Pakistan Battling Huge Odds to Deliver Quake Aid

Pakistan Battling Huge Odds to Deliver Quake Aid

Pakistan was battling huge odds to deliver aid to hungry and traumatised people marooned in the northeastern mountains after the weekend earthquake which killed up to 40,000 people.

The authorities estimate over two million people were made homeless by Saturday's 7.6 magnitude quake which obliterated whole towns and villages in Pakistani-held Kashmir. Over 60,000 were injured, many seriously.

Sporadic looting broke out in the main Kashmiri town of Muzaffarabad as anger over the slow delivery of aid boiled over, but the overwhelmed government insisted it was moving as fast as possible.

Military spokesman Major General Shaukat Sultan said late Monday the roads into the two worst-hit towns -- Muzzafarabad and Balakot -- had finally been cleared of landslides and relief trucks could begin arriving in numbers.

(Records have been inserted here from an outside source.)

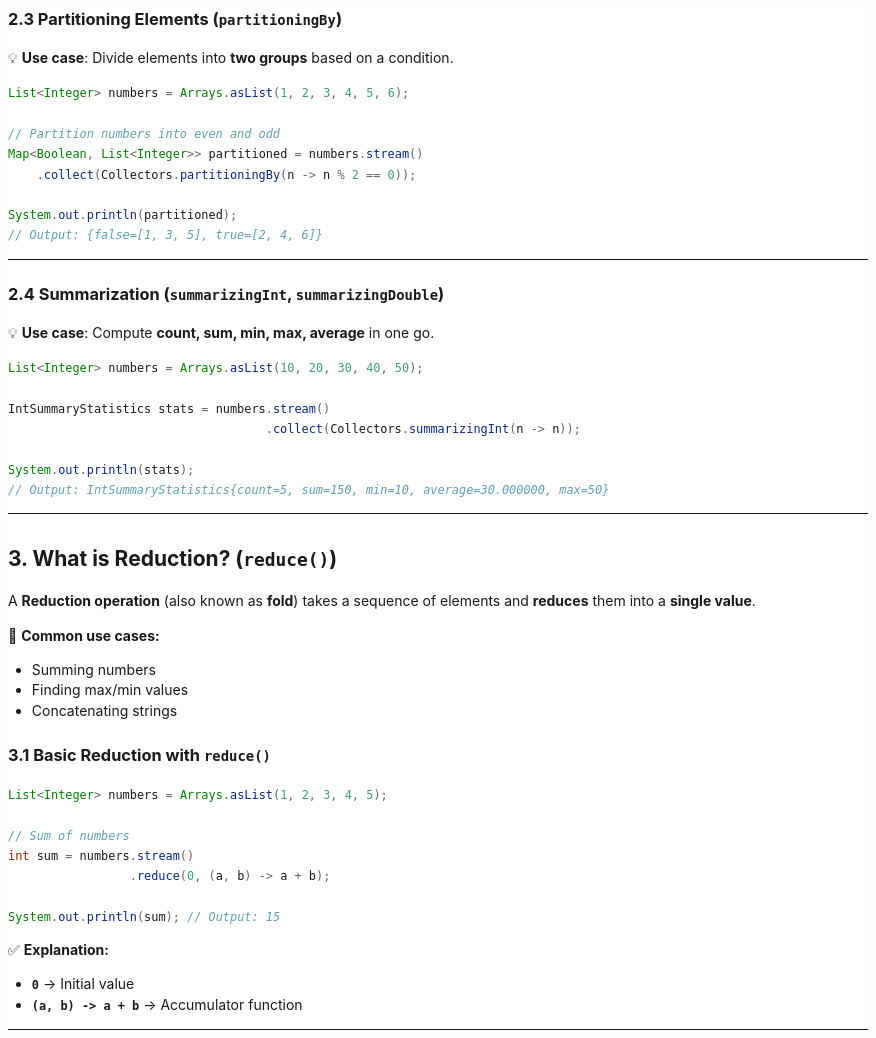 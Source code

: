 
### **2.3 Partitioning Elements (`partitioningBy`)**  

💡 **Use case**: Divide elements into **two groups** based on a condition.  

```java
List<Integer> numbers = Arrays.asList(1, 2, 3, 4, 5, 6);

// Partition numbers into even and odd
Map<Boolean, List<Integer>> partitioned = numbers.stream()
    .collect(Collectors.partitioningBy(n -> n % 2 == 0));

System.out.println(partitioned);
// Output: {false=[1, 3, 5], true=[2, 4, 6]}
```

---

### **2.4 Summarization (`summarizingInt`, `summarizingDouble`)**  

💡 **Use case**: Compute **count, sum, min, max, average** in one go.  

```java
List<Integer> numbers = Arrays.asList(10, 20, 30, 40, 50);

IntSummaryStatistics stats = numbers.stream()
                                    .collect(Collectors.summarizingInt(n -> n));

System.out.println(stats);
// Output: IntSummaryStatistics{count=5, sum=150, min=10, average=30.000000, max=50}
```

---

## **3. What is Reduction? (`reduce()`)**  

A **Reduction operation** (also known as **fold**) takes a sequence of elements and **reduces** them into a **single value**.  

🔹 **Common use cases:**  
- Summing numbers  
- Finding max/min values  
- Concatenating strings  

### **3.1 Basic Reduction with `reduce()`**  

```java
List<Integer> numbers = Arrays.asList(1, 2, 3, 4, 5);

// Sum of numbers
int sum = numbers.stream()
                 .reduce(0, (a, b) -> a + b);

System.out.println(sum); // Output: 15
```
✅ **Explanation:**  
- **`0`** → Initial value  
- **`(a, b) -> a + b`** → Accumulator function  

---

Survivors were facing an array of problems -- freezing overnight temperatures, rain, landslides, scarce food, little shelter, no communications networks and almost non-existent healthcare.

Pakistan has appealed for more helicopters to bring aid to the hardest-hit villages, most of which are nestled on forested slopes 10,000 feet (3,300 metres) high in the foothills of the Himalaya, Karakoram and Hindu Kush mountain ranges.

The United States responded by bringing eight choppers from neighbouring Afghanistan. The Afghan government also promised four helicopters, while Japan on Tuesday offered several transport helicopters to aid agencies.

The confirmed death toll stands at over 20,000 including nearly 1,000 in the Indian-held zone of Kashmir. But Pakistani officials and UN aid workers have told AFP the final toll is expected to be between 30,000 and 40,000.

An AFP reporter who flew over Pakistani-held Kashmir in a military helicopter described scenes of utter devastation. The ground was littered with the ruins of demolished houses.

In open fields, hundreds of people waited for help beside the dead and wounded.

Residents in some places dug with their bare hands to find their loved ones, while rescue teams with sniffer dogs and specialist equipment hunted for survivors and set up field hospitals to cope with the injured.

The rescue effort received a symbolic morale boost when an Iraqi woman and her two-year-old son were pulled alive shortly before midnight Monday from the wreckage of an apartment building in Islamabad where they had been trapped for 60 hours.

The woman's faint cries led rescuers to an air pocket where she was found cradling her son. Pakistani soldiers and a British rescue team using sniffer dogs located the pair who were carried from the wreckage to cheers from crowds and rescuers.

Offers of aid continued to pour in from around the world. The United States said it had provided 50 million dollars, the World Bank offered 20 million dollars and the Asian Development Bank pledged 10 million dollars. The energy-rich Gulf states of Kuwait and United Arab Emirates offered 200 million dollars to countries struck by the earthquake.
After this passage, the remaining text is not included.